SAME at 100: Inspiring Public Works, 1933

Explore the SAME Centennial Timeline with #SAME100

Great strides in industrial capabilities during the Great War meant a wealth of knowledge and progress in the engineering community. For instance, following the devastating Mississippi flood of 1927, the longest system of levees and floodways would be built by the Corps of Engineers, the lessons detailed in The Military Engineer. As SAME members shared knowledge and best practices, the possibilities for what could be achieved climbed higher. Major public works projects like the San Francisco Bay Bridge and Hoover Dam, which would have been unthinkable only years before, began to take shape, fueled by this new potential for collaboration.

Signed in 1933, the New Deal legislation ushered in public works projects across the country, providing needed investment into the economy and putting people to work amid the Great Depression. From 1933 to 1935, a total of $3.3 billion (equal to $63 billion today) was spent to build more than 35,000 projects, many of which were very large, including bridges, airports, dams, hospitals, schools, and roads.

Hoover Dam, completed in 1936, is arguably the most well-known of infrastructure projects of this period. Though construction work started in 1931, the project put over 21,000 people to work during its duration.

The 1930s were a golden age of infrastructure investment, and the Golden Gate Bridge one of those enduring landmarks of the period. Construction on the famous suspension bridge began in 1933 and was finished in 1937. Just a few miles down the San Francisco Bay, the Oakland-San Francisco Bay Bridge, larger and with more vehicular traffic, opened in 1936. SAME member Ralph Tudor, in fact, after whom the Society’s Tudor Medal (for outstanding contributions to engineering by a Young Member) is named, was intimately involved in the planning, design and construction of the Bay Bridge, and wrote about it in TME.
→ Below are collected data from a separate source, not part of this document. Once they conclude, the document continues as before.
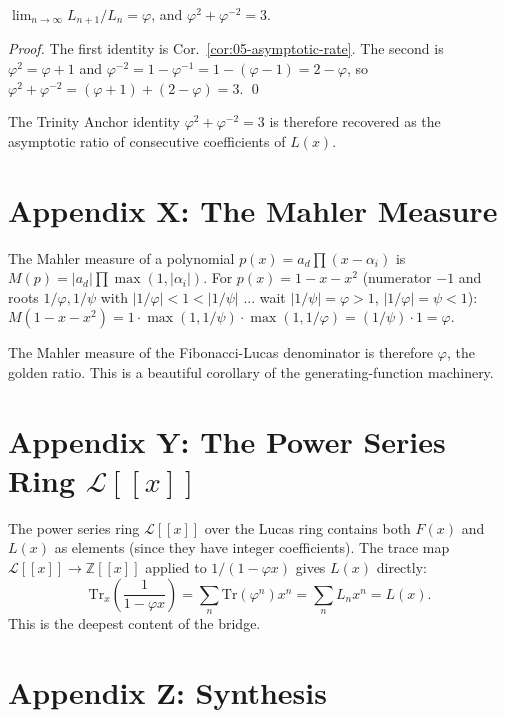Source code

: \begin{lemma}
\label{lem:05-coef-limit}
$\lim_{n \to \infty} L_{n+1}/L_n = \varphi$, and $\varphi^2 + \varphi^{-2} = 3$.
\end{lemma}

\begin{proof}
The first identity is Cor.~\ref{cor:05-asymptotic-rate}. The second is
$\varphi^2 = \varphi + 1$ and $\varphi^{-2} = 1 - \varphi^{-1} = 1 - (\varphi - 1) = 2 - \varphi$,
so $\varphi^2 + \varphi^{-2} = (\varphi + 1) + (2 - \varphi) = 3$. \qed
\end{proof}

The Trinity Anchor identity $\varphi^2 + \varphi^{-2} = 3$ is therefore
recovered as the asymptotic ratio of consecutive coefficients of $L(x)$.

\section*{Appendix X: The Mahler Measure}
\label{sec:05-app-X}

The Mahler measure of a polynomial $p(x) = a_d \prod (x - \alpha_i)$
is $M(p) = |a_d| \prod \max(1, |\alpha_i|)$. For $p(x) = 1 - x - x^2$
(numerator $-1$ and roots $1/\varphi, 1/\psi$ with $|1/\varphi| < 1 < |1/\psi|$
... wait $|1/\psi| = \varphi > 1$, $|1/\varphi| = \psi < 1$):
$M(1 - x - x^2) = 1 \cdot \max(1, 1/\psi) \cdot \max(1, 1/\varphi) = (1/\psi) \cdot 1 = \varphi$.

The Mahler measure of the Fibonacci-Lucas denominator is therefore
$\varphi$, the golden ratio. This is a beautiful corollary of the
generating-function machinery.

\section*{Appendix Y: The Power Series Ring $\mathcal{L}[[x]]$}
\label{sec:05-app-Y}

The power series ring $\mathcal{L}[[x]]$ over the Lucas ring contains
both $F(x)$ and $L(x)$ as elements (since they have integer
coefficients). The trace map $\mathcal{L}[[x]] \to \mathbb{Z}[[x]]$
applied to $1/(1 - \varphi x)$ gives $L(x)$ directly:
\[
  \mathrm{Tr}_x\left(\frac{1}{1 - \varphi x}\right)
  = \sum_n \mathrm{Tr}(\varphi^n) x^n
  = \sum_n L_n x^n
  = L(x).
\]
This is the deepest content of the bridge.

\section*{Appendix Z: Synthesis}
\label{fa_05:sec:05-app-Z}

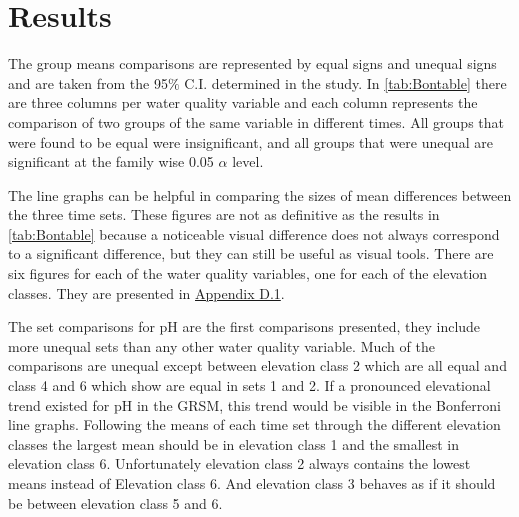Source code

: \section{Results}%


The group means comparisons are represented by equal signs and unequal signs and are taken from the 95$\%$ C.I. determined in the study.
In \autoref{tab:Bontable} there are three columns per water quality variable and each column represents the comparison of two groups of the same variable in different times.
All groups that were found to be equal were insignificant, and all groups that were unequal are significant at the family wise 0.05 $\alpha$ level.

The line graphs can be helpful in comparing the sizes of mean differences between the three time sets.
These figures are not as definitive as the results in \autoref{tab:Bontable} because a noticeable visual difference does not always correspond to a significant difference, but they can still be useful as visual tools.
There are six figures for each of the water quality variables, one for each of the elevation classes.
They are presented in \hyperref[app:bon]{Appendix D.1}.


The set comparisons for pH are the first comparisons presented, they include more unequal sets than any other water quality variable.
Much of the comparisons are unequal except between elevation class 2 which are all equal and class 4 and 6 which show are equal in sets 1 and 2.
If a pronounced elevational trend existed for pH in the GRSM, this trend would be visible in the Bonferroni line graphs.
Following the means of each time set through the different elevation classes the largest mean should be in elevation class 1 and the smallest in elevation class 6.
Unfortunately elevation class 2 always contains the lowest means instead of Elevation class 6.
And elevation class 3 behaves as if it should be between elevation class 5 and 6.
Other notable public works projects of the 1930s include Grand Coulee Dam, Lincoln Tunnel, locks and dams on the Upper Mississippi River, and the Overseas Highway, connecting Key West to the Florida mainland.

Some 75 years later, in the Great Recession period (2008-2010), infrastructure investment by the federal government on a significant scale returned in order to spur economic activity and put people back to work. Many federal agencies that are engaged with SAME, including the U.S. Army Corps of Engineers and General Services Administration, had significant increases in workload and requirements and turned to the A/E/C industry to execute the work. The American Recovery & Reinvestment Act, signed in February 2009, included over $105 billion in transportation, water, environment, and public lands projects. Hundreds of SAME Sustaining Member companies supported the Recovery Act spending; and the investment also drew many companies into the federal sector, increasing the overall capacity of the available engineering community supporting national security-related infrastructure challenges.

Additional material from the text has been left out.